> _TASK STATEMENT_:
Repeat the stretch of entries below from the line with "### 目标和指点方针" through the line with "#### 50ms 还是 100ms？". Include both ends and add nothing.

[Saved entries]
BEGIN
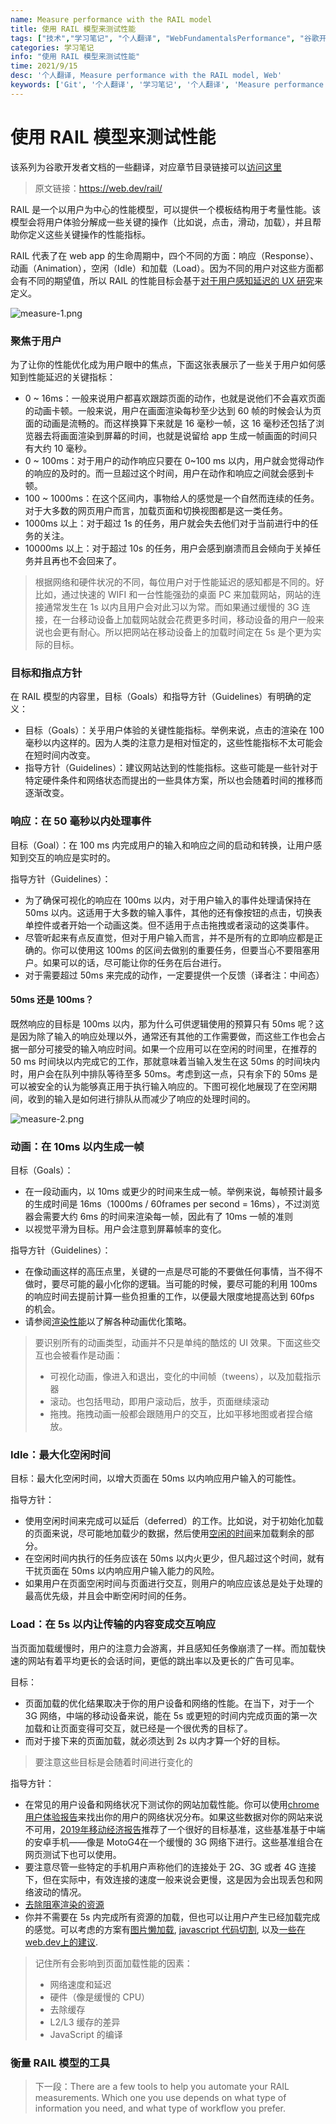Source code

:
 ```yaml
---
name: Measure performance with the RAIL model
title: 使用 RAIL 模型来测试性能
tags: ["技术","学习笔记", "个人翻译", "WebFundamentalsPerformance", "谷歌开发者文档"]
categories: 学习笔记
info: "使用 RAIL 模型来测试性能"
time: 2021/9/15
desc: '个人翻译, Measure performance with the RAIL model, Web'
keywords: ['Git', '个人翻译', '学习笔记', '个人翻译', 'Measure performance with the RAIL model']
---
```


# 使用 RAIL 模型来测试性能

该系列为谷歌开发者文档的一些翻译，对应章节目录链接可以[访问这里](https://developers.google.com/web/fundamentals?hl=zh-cn)

> 原文链接：https://web.dev/rail/

RAIL 是一个以用户为中心的性能模型，可以提供一个模板结构用于考量性能。该模型会将用户体验分解成一些关键的操作（比如说，点击，滑动，加载），并且帮助你定义这些关键操作的性能指标。

RAIL 代表了在 web app 的生命周期中，四个不同的方面：响应（Response）、动画（Animation），空闲（Idle）和加载（Load）。因为不同的用户对这些方面都会有不同的期望值，所以 RAIL 的性能目标会基于[对于用户感知延迟的 UX 研究](https://www.nngroup.com/articles/response-times-3-important-limits/)来定义。

![measure-1.png](./images/measure-1.png)

### 聚焦于用户

为了让你的性能优化成为用户眼中的焦点，下面这张表展示了一些关于用户如何感知到性能延迟的关键指标：

- 0 ~ 16ms：一般来说用户都喜欢跟踪页面的动作，也就是说他们不会喜欢页面的动画卡顿。一般来说，用户在画面渲染每秒至少达到 60 帧的时候会认为页面的动画是流畅的。而这样换算下来就是 16 毫秒一帧，这 16 毫秒还包括了浏览器去将画面渲染到屏幕的时间，也就是说留给 app 生成一帧画面的时间只有大约 10 毫秒。
- 0 ~ 100ms：对于用户的动作响应只要在 0~100 ms 以内，用户就会觉得动作的响应的及时的。而一旦超过这个时间，用户在动作和响应之间就会感到卡顿。
- 100 ~ 1000ms：在这个区间内，事物给人的感觉是一个自然而连续的任务。对于大多数的网页用户而言，加载页面和切换视图都是这一类任务。
- 1000ms 以上：对于超过 1s 的任务，用户就会失去他们对于当前进行中的任务的关注。
- 10000ms 以上：对于超过 10s 的任务，用户会感到崩溃而且会倾向于关掉任务并且再也不会回来了。

> 根据网络和硬件状况的不同，每位用户对于性能延迟的感知都是不同的。好比如，通过快速的 WIFI 和一台性能强劲的桌面 PC 来加载网站，网站的连接通常发生在 1s 以内且用户会对此习以为常。而如果通过缓慢的 3G 连接，在一台移动设备上加载网站就会花费更多时间，移动设备的用户一般来说也会更有耐心。所以把网站在移动设备上的加载时间定在 5s 是个更为实际的目标。

### 目标和指点方针

在 RAIL 模型的内容里，目标（Goals）和指导方针（Guidelines）有明确的定义：

- 目标（Goals）：关乎用户体验的关键性能指标。举例来说，点击的渲染在 100 毫秒以内这样的。因为人类的注意力是相对恒定的，这些性能指标不太可能会在短时间内改变。
- 指导方针（Guidelines）：建议网站达到的性能指标。这些可能是一些针对于特定硬件条件和网络状态而提出的一些具体方案，所以也会随着时间的推移而逐渐改变。

### 响应：在 50 毫秒以内处理事件

目标（Goal）：在 100 ms 内完成用户的输入和响应之间的启动和转换，让用户感知到交互的响应是实时的。

指导方针（Guidelines）：

- 为了确保可视化的响应在 100ms 以内，对于用户输入的事件处理请保持在 50ms 以内。这适用于大多数的输入事件，其他的还有像按钮的点击，切换表单控件或者开始一个动画这类。但不适用于点击拖拽或者滚动的这类事件。
- 尽管听起来有点反直觉，但对于用户输入而言，并不是所有的立即响应都是正确的。你可以使用这 100ms 的区间去做别的重要任务，但要当心不要阻塞用户。如果可以的话，尽可能让你的任务在后台进行。
- 对于需要超过 50ms 来完成的动作，一定要提供一个反馈（译者注：中间态）

#### 50ms 还是 100ms？

既然响应的目标是 100ms 以内，那为什么可供逻辑使用的预算只有 50ms 呢？这是因为除了输入的响应处理以外，通常还有其他的工作需要做，而这些工作也会占据一部分可接受的输入响应时间。如果一个应用可以在空闲的时间里，在推荐的 50 ms 时间块以内完成它的工作，那就意味着当输入发生在这 50ms 的时间块内时，用户会在队列中排队等待至多 50ms。考虑到这一点，只有余下的 50ms 是可以被安全的认为能够真正用于执行输入响应的。下图可视化地展现了在空闲期间，收到的输入是如何进行排队从而减少了响应的处理时间的。

![measure-2.png](./images/measure-2.png)

### 动画：在 10ms 以内生成一帧

目标（Goals）：

- 在一段动画内，以 10ms 或更少的时间来生成一帧。举例来说，每帧预计最多的生成时间是 16ms（1000ms / 60frames per second = 16ms），不过浏览器会需要大约 6ms 的时间来渲染每一帧，因此有了 10ms 一帧的准则
- 以视觉平滑为目标。用户会注意到屏幕帧率的变化。

指导方针（Guidelines）：

- 在像动画这样的高压点里，关键的一点是尽可能的不要做任何事情，当不得不做时，要尽可能的最小化你的逻辑。当可能的时候，要尽可能的利用 100ms 的响应时间去提前计算一些负担重的工作，以便最大限度地提高达到 60fps 的机会。
- 请参阅[渲染性能](https://developers.google.com/web/fundamentals/performance/rendering)以了解各种动画优化策略。

> 要识别所有的动画类型，动画并不只是单纯的酷炫的 UI 效果。下面这些交互也会被看作是动画：
>
> - 可视化动画，像进入和退出，变化的中间帧（tweens），以及加载指示器
> - 滚动。也包括甩动，即用户滚动后，放手，页面继续滚动
> - 拖拽。拖拽动画一般都会跟随用户的交互，比如平移地图或者捏合缩放。

### Idle：最大化空闲时间

目标：最大化空闲时间，以增大页面在 50ms 以内响应用户输入的可能性。

指导方针：

- 使用空闲时间来完成可以延后（deferred）的工作。比如说，对于初始化加载的页面来说，尽可能地加载少的数据，然后使用[空闲的时间](https://developer.mozilla.org/zh-CN/docs/Web/API/Window/requestIdleCallback)来加载剩余的部分。
- 在空闲时间内执行的任务应该在 50ms 以内火更少，但凡超过这个时间，就有干扰页面在 50ms 以内响应用户输入能力的风险。
- 如果用户在页面空闲时间与页面进行交互，则用户的响应应该总是处于处理的最高优先级，并且会中断空闲时间的任务。

### Load：在 5s 以内让传输的内容变成交互响应

当页面加载缓慢时，用户的注意力会游离，并且感知任务像崩溃了一样。而加载快速的网站有着平均更长的会话时间，更低的跳出率以及更长的广告可见率。

目标：

- 页面加载的优化结果取决于你的用户设备和网络的性能。在当下，对于一个 3G 网络，中端的移动设备来说，能在 5s 或更短的时间内完成页面的第一次加载和让页面变得可交互，就已经是一个很优秀的目标了。
- 而对于接下来的页面加载，就必须达到 2s 以内才算一个好的目标。

> 要注意这些目标是会随着时间进行变化的

指导方针：

- 在常见的用户设备和网络状况下测试你的网站加载性能。你可以使用[chrome 用户体验报告](https://web.dev/chrome-ux-report-api/)来找出你的用户的网络状况分布。如果这些数据对你的网站来说不可用，[2019年移动经济报告](https://www.gsma.com/mobileeconomy/)推荐了一个很好的目标基准，这些基准基于中端的安卓手机——像是 MotoG4在一个缓慢的 3G 网络下进行。这些基准组合在网页测试下也可以使用。
- 要注意尽管一些特定的手机用户声称他们的连接处于 2G、3G 或者 4G 连接下，但在实际中，有效连接的速度一般来说会更慢，这是因为会出现丢包和网络波动的情况。
- [去除阻塞渲染的资源](https://web.dev/render-blocking-resources/)
- 你并不需要在 5s 内完成所有资源的加载，但也可以让用户产生已经加载完成的感觉。可以考虑的方案有[图片懒加载](https://web.dev/browser-level-image-lazy-loading/), [javascript 代码切割](https://web.dev/reduce-javascript-payloads-with-code-splitting/), 以及[一些在web.dev上的建议](https://web.dev/fast/).

> 记住所有会影响到页面加载性能的因素：
>
> - 网络速度和延迟
> - 硬件（像是缓慢的 CPU）
> - 去除缓存
> - L2/L3 缓存的差异
> - JavaScript 的编译

### 衡量 RAIL 模型的工具







> 下一段：There are a few tools to help you automate your RAIL measurements. Which one you use depends on what type of information you need, and what type of workflow you prefer.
END
> _RESPONSE_:
### 目标和指点方针

在 RAIL 模型的内容里，目标（Goals）和指导方针（Guidelines）有明确的定义：

- 目标（Goals）：关乎用户体验的关键性能指标。举例来说，点击的渲染在 100 毫秒以内这样的。因为人类的注意力是相对恒定的，这些性能指标不太可能会在短时间内改变。
- 指导方针（Guidelines）：建议网站达到的性能指标。这些可能是一些针对于特定硬件条件和网络状态而提出的一些具体方案，所以也会随着时间的推移而逐渐改变。

### 响应：在 50 毫秒以内处理事件

目标（Goal）：在 100 ms 内完成用户的输入和响应之间的启动和转换，让用户感知到交互的响应是实时的。

指导方针（Guidelines）：

- 为了确保可视化的响应在 100ms 以内，对于用户输入的事件处理请保持在 50ms 以内。这适用于大多数的输入事件，其他的还有像按钮的点击，切换表单控件或者开始一个动画这类。但不适用于点击拖拽或者滚动的这类事件。
- 尽管听起来有点反直觉，但对于用户输入而言，并不是所有的立即响应都是正确的。你可以使用这 100ms 的区间去做别的重要任务，但要当心不要阻塞用户。如果可以的话，尽可能让你的任务在后台进行。
- 对于需要超过 50ms 来完成的动作，一定要提供一个反馈（译者注：中间态）

#### 50ms 还是 100ms？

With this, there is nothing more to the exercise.